Keras CNN autoencoder for hi-res Images-CodePudding

I got a model like this for autoencoder from a tutorial.

input_img = layers.Input(shape=(28,28,1))
x = layers.Conv2D(32, (3, 3), activation='relu', padding='same')(input_img)
x = layers.MaxPooling2D((2, 2), padding='same')(x)
x = layers.Conv2D(16, (3, 3), activation='relu', padding='same')(x)
x = layers.MaxPooling2D((2, 2), padding='same')(x)
x = layers.Conv2D(16, (3, 3), activation='relu', padding='same')(x)
encoded = layers.MaxPooling2D((2, 2), padding='same')(x)


x = layers.Conv2D(16, (3, 3), activation='relu', padding='same')(encoded)
x = layers.UpSampling2D((2, 2))(x)
x = layers.Conv2D(16, (3, 3), activation='relu', padding='same')(x)
x = layers.UpSampling2D((2, 2))(x)
x = layers.Conv2D(32, (3, 3), activation='relu')(x)
x = layers.UpSampling2D((2, 2))(x)
decoded = layers.Conv2D(1, (3, 3), activation='sigmoid', padding='same')(x)


autoencoder = keras.Model(input_img, decoded)
autoencoder.compile(optimizer='adadelta', loss='binary_crossentropy')

This returns output shape (28, 28, 1) But when I use (512,512,1) as the shape output shape is (508, 508, 1). Can someone provide way to adjust model that gives output as (512,512,1)

CodePudding user response：

Try to add padding='same' on this line

x = layers.Conv2D(32, (3, 3), activation='relu')(x)

Full code:

input_img = layers.Input(shape=(512,512,1))
x = layers.Conv2D(32, (3, 3), activation='relu', padding='same')(input_img)
x = layers.MaxPooling2D((2, 2), padding='same')(x)
x = layers.Conv2D(16, (3, 3), activation='relu', padding='same')(x)
x = layers.MaxPooling2D((2, 2), padding='same')(x)
x = layers.Conv2D(16, (3, 3), activation='relu', padding='same')(x)
encoded = layers.MaxPooling2D((2, 2), padding='same')(x)

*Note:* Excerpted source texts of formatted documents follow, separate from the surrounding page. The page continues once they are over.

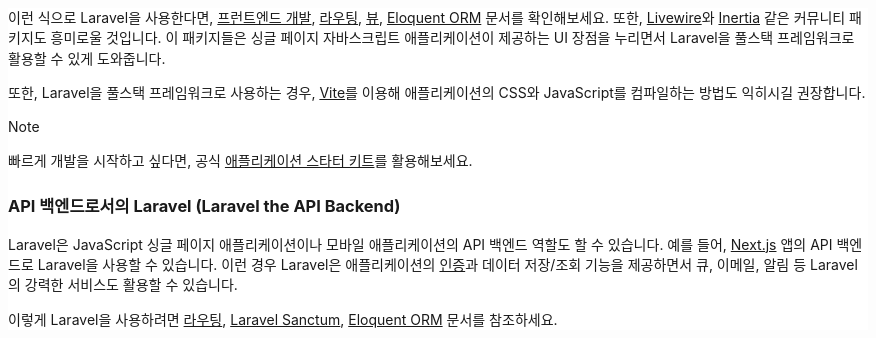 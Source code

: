 이런 식으로 Laravel을 사용한다면, [프런트엔드 개발](/docs/master/frontend), [라우팅](/docs/master/routing), [뷰](/docs/master/views), [Eloquent ORM](/docs/master/eloquent) 문서를 확인해보세요. 또한, [Livewire](https://livewire.laravel.com)와 [Inertia](https://inertiajs.com) 같은 커뮤니티 패키지도 흥미로울 것입니다. 이 패키지들은 싱글 페이지 자바스크립트 애플리케이션이 제공하는 UI 장점을 누리면서 Laravel을 풀스택 프레임워크로 활용할 수 있게 도와줍니다.

또한, Laravel을 풀스택 프레임워크로 사용하는 경우, [Vite](/docs/master/vite)를 이용해 애플리케이션의 CSS와 JavaScript를 컴파일하는 방법도 익히시길 권장합니다.

> [!NOTE]
> 빠르게 개발을 시작하고 싶다면, 공식 [애플리케이션 스타터 키트](/docs/master/starter-kits)를 활용해보세요.

<a name="laravel-the-api-backend"></a>
### API 백엔드로서의 Laravel (Laravel the API Backend)

Laravel은 JavaScript 싱글 페이지 애플리케이션이나 모바일 애플리케이션의 API 백엔드 역할도 할 수 있습니다. 예를 들어, [Next.js](https://nextjs.org) 앱의 API 백엔드로 Laravel을 사용할 수 있습니다. 이런 경우 Laravel은 애플리케이션의 [인증](/docs/master/sanctum)과 데이터 저장/조회 기능을 제공하면서 큐, 이메일, 알림 등 Laravel의 강력한 서비스도 활용할 수 있습니다.

이렇게 Laravel을 사용하려면 [라우팅](/docs/master/routing), [Laravel Sanctum](/docs/master/sanctum), [Eloquent ORM](/docs/master/eloquent) 문서를 참조하세요.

x = layers.Conv2D(16, (3, 3), activation='relu', padding='same')(encoded)
x = layers.UpSampling2D((2, 2))(x)
x = layers.Conv2D(16, (3, 3), activation='relu', padding='same')(x)
x = layers.UpSampling2D((2, 2))(x)
x = layers.Conv2D(32, (3, 3), activation='relu', padding='same')(x)
x = layers.UpSampling2D((2, 2))(x)
decoded = layers.Conv2D(1, (3, 3), activation='sigmoid', padding='same')(x)

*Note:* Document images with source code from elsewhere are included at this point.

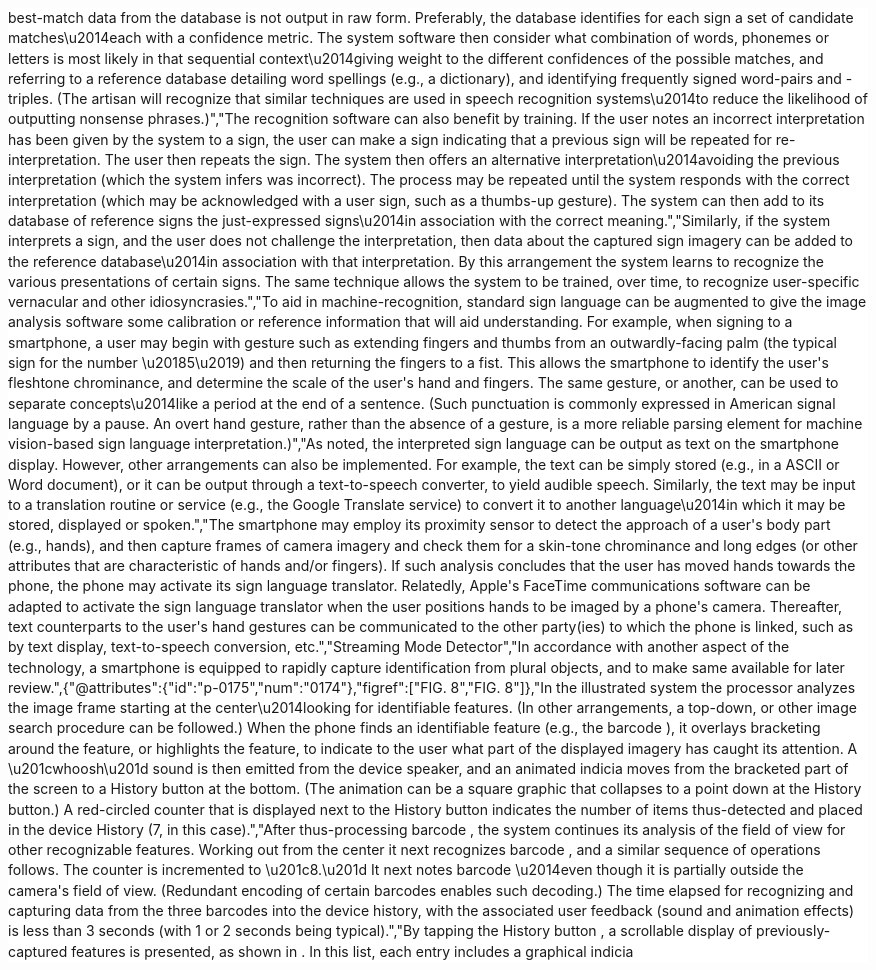 best-match data from the database is not output in raw form. Preferably, the database identifies for each sign a set of candidate matches\u2014each with a confidence metric. The system software then consider what combination of words, phonemes or letters is most likely in that sequential context\u2014giving weight to the different confidences of the possible matches, and referring to a reference database detailing word spellings (e.g., a dictionary), and identifying frequently signed word-pairs and -triples. (The artisan will recognize that similar techniques are used in speech recognition systems\u2014to reduce the likelihood of outputting nonsense phrases.)","The recognition software can also benefit by training. If the user notes an incorrect interpretation has been given by the system to a sign, the user can make a sign indicating that a previous sign will be repeated for re-interpretation. The user then repeats the sign. The system then offers an alternative interpretation\u2014avoiding the previous interpretation (which the system infers was incorrect). The process may be repeated until the system responds with the correct interpretation (which may be acknowledged with a user sign, such as a thumbs-up gesture). The system can then add to its database of reference signs the just-expressed signs\u2014in association with the correct meaning.","Similarly, if the system interprets a sign, and the user does not challenge the interpretation, then data about the captured sign imagery can be added to the reference database\u2014in association with that interpretation. By this arrangement the system learns to recognize the various presentations of certain signs. The same technique allows the system to be trained, over time, to recognize user-specific vernacular and other idiosyncrasies.","To aid in machine-recognition, standard sign language can be augmented to give the image analysis software some calibration or reference information that will aid understanding. For example, when signing to a smartphone, a user may begin with gesture such as extending fingers and thumbs from an outwardly-facing palm (the typical sign for the number \u20185\u2019) and then returning the fingers to a fist. This allows the smartphone to identify the user's fleshtone chrominance, and determine the scale of the user's hand and fingers. The same gesture, or another, can be used to separate concepts\u2014like a period at the end of a sentence. (Such punctuation is commonly expressed in American signal language by a pause. An overt hand gesture, rather than the absence of a gesture, is a more reliable parsing element for machine vision-based sign language interpretation.)","As noted, the interpreted sign language can be output as text on the smartphone display. However, other arrangements can also be implemented. For example, the text can be simply stored (e.g., in a ASCII or Word document), or it can be output through a text-to-speech converter, to yield audible speech. Similarly, the text may be input to a translation routine or service (e.g., the Google Translate service) to convert it to another language\u2014in which it may be stored, displayed or spoken.","The smartphone may employ its proximity sensor to detect the approach of a user's body part (e.g., hands), and then capture frames of camera imagery and check them for a skin-tone chrominance and long edges (or other attributes that are characteristic of hands and\/or fingers). If such analysis concludes that the user has moved hands towards the phone, the phone may activate its sign language translator. Relatedly, Apple's FaceTime communications software can be adapted to activate the sign language translator when the user positions hands to be imaged by a phone's camera. Thereafter, text counterparts to the user's hand gestures can be communicated to the other party(ies) to which the phone is linked, such as by text display, text-to-speech conversion, etc.","Streaming Mode Detector","In accordance with another aspect of the technology, a smartphone is equipped to rapidly capture identification from plural objects, and to make same available for later review.",{"@attributes":{"id":"p-0175","num":"0174"},"figref":["FIG. 8","FIG. 8"]},"In the illustrated system the processor analyzes the image frame starting at the center\u2014looking for identifiable features. (In other arrangements, a top-down, or other image search procedure can be followed.) When the phone finds an identifiable feature (e.g., the barcode ), it overlays bracketing  around the feature, or highlights the feature, to indicate to the user what part of the displayed imagery has caught its attention. A \u201cwhoosh\u201d sound is then emitted from the device speaker, and an animated indicia moves from the bracketed part of the screen to a History  button at the bottom. (The animation can be a square graphic that collapses to a point down at the History button.) A red-circled counter  that is displayed next to the History button indicates the number of items thus-detected and placed in the device History (7, in this case).","After thus-processing barcode , the system continues its analysis of the field of view for other recognizable features. Working out from the center it next recognizes barcode , and a similar sequence of operations follows. The counter  is incremented to \u201c8.\u201d It next notes barcode \u2014even though it is partially outside the camera's field of view. (Redundant encoding of certain barcodes enables such decoding.) The time elapsed for recognizing and capturing data from the three barcodes into the device history, with the associated user feedback (sound and animation effects) is less than 3 seconds (with 1 or 2 seconds being typical).","By tapping the History button , a scrollable display of previously-captured features is presented, as shown in . In this list, each entry includes a graphical indicia
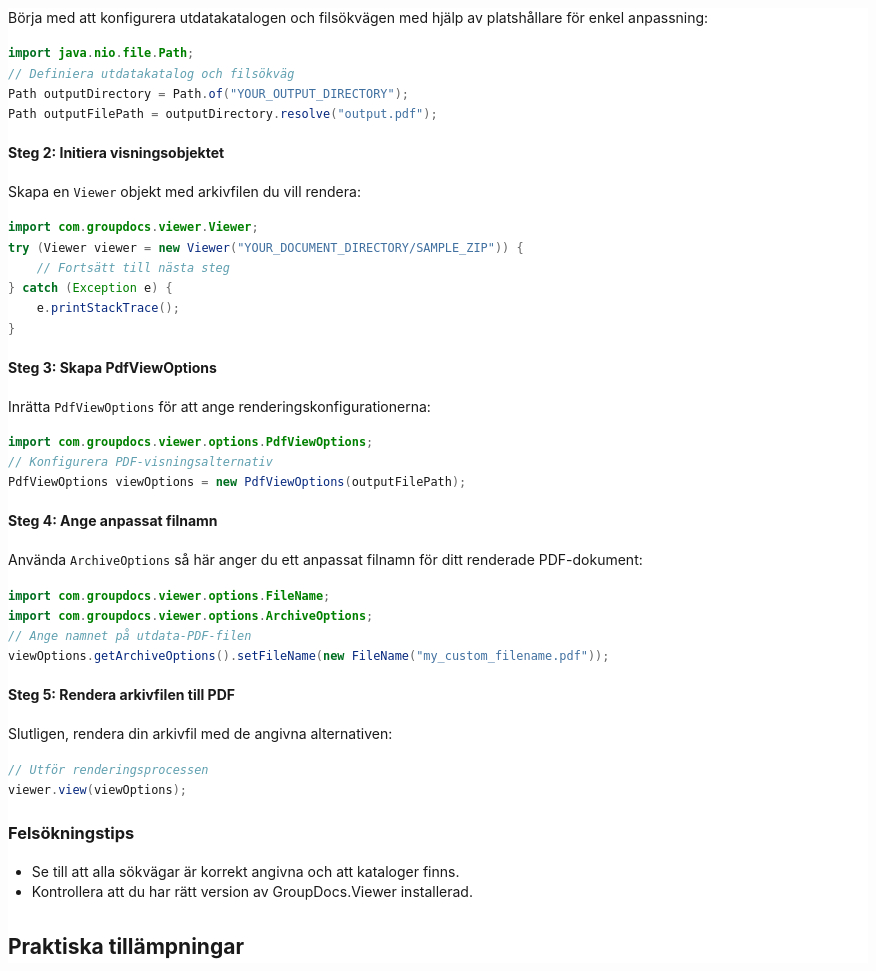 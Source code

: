 Börja med att konfigurera utdatakatalogen och filsökvägen med hjälp av platshållare för enkel anpassning:

```java
import java.nio.file.Path;
// Definiera utdatakatalog och filsökväg
Path outputDirectory = Path.of("YOUR_OUTPUT_DIRECTORY");
Path outputFilePath = outputDirectory.resolve("output.pdf");
```

#### Steg 2: Initiera visningsobjektet

Skapa en `Viewer` objekt med arkivfilen du vill rendera:

```java
import com.groupdocs.viewer.Viewer;
try (Viewer viewer = new Viewer("YOUR_DOCUMENT_DIRECTORY/SAMPLE_ZIP")) {
    // Fortsätt till nästa steg
} catch (Exception e) {
    e.printStackTrace();
}
```

#### Steg 3: Skapa PdfViewOptions

Inrätta `PdfViewOptions` för att ange renderingskonfigurationerna:

```java
import com.groupdocs.viewer.options.PdfViewOptions;
// Konfigurera PDF-visningsalternativ
PdfViewOptions viewOptions = new PdfViewOptions(outputFilePath);
```

#### Steg 4: Ange anpassat filnamn

Använda `ArchiveOptions` så här anger du ett anpassat filnamn för ditt renderade PDF-dokument:

```java
import com.groupdocs.viewer.options.FileName;
import com.groupdocs.viewer.options.ArchiveOptions;
// Ange namnet på utdata-PDF-filen
viewOptions.getArchiveOptions().setFileName(new FileName("my_custom_filename.pdf"));
```

#### Steg 5: Rendera arkivfilen till PDF

Slutligen, rendera din arkivfil med de angivna alternativen:

```java
// Utför renderingsprocessen
viewer.view(viewOptions);
```

### Felsökningstips
- Se till att alla sökvägar är korrekt angivna och att kataloger finns.
- Kontrollera att du har rätt version av GroupDocs.Viewer installerad.

## Praktiska tillämpningar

autoencoder = keras.Model(input_img, decoded)
autoencoder.summary()
autoencoder.compile(optimizer='adadelta', loss='binary_crossentropy')

Summary of model:

Model: "model"
_________________________________________________________________
Layer (type)                 Output Shape              Param #   
=================================================================
input_1 (InputLayer)         [(None, 512, 512, 1)]     0         
_________________________________________________________________
conv2d (Conv2D)              (None, 512, 512, 32)      320       
_________________________________________________________________
max_pooling2d (MaxPooling2D) (None, 256, 256, 32)      0         
_________________________________________________________________
conv2d_1 (Conv2D)            (None, 256, 256, 16)      4624      
_________________________________________________________________
max_pooling2d_1 (MaxPooling2 (None, 128, 128, 16)      0         
_________________________________________________________________
conv2d_2 (Conv2D)            (None, 128, 128, 16)      2320      
_________________________________________________________________
max_pooling2d_2 (MaxPooling2 (None, 64, 64, 16)        0         
_________________________________________________________________
conv2d_3 (Conv2D)            (None, 64, 64, 16)        2320      
_________________________________________________________________
up_sampling2d (UpSampling2D) (None, 128, 128, 16)      0         
_________________________________________________________________
conv2d_4 (Conv2D)            (None, 128, 128, 16)      2320      
_________________________________________________________________
up_sampling2d_1 (UpSampling2 (None, 256, 256, 16)      0         
_________________________________________________________________
conv2d_5 (Conv2D)            (None, 256, 256, 32)      4640      
_________________________________________________________________
up_sampling2d_2 (UpSampling2 (None, 512, 512, 32)      0         
_________________________________________________________________
conv2d_6 (Conv2D)            (None, 512, 512, 1)       289       
=================================================================
Total params: 16,833
Trainable params: 16,833
Non-trainable params: 0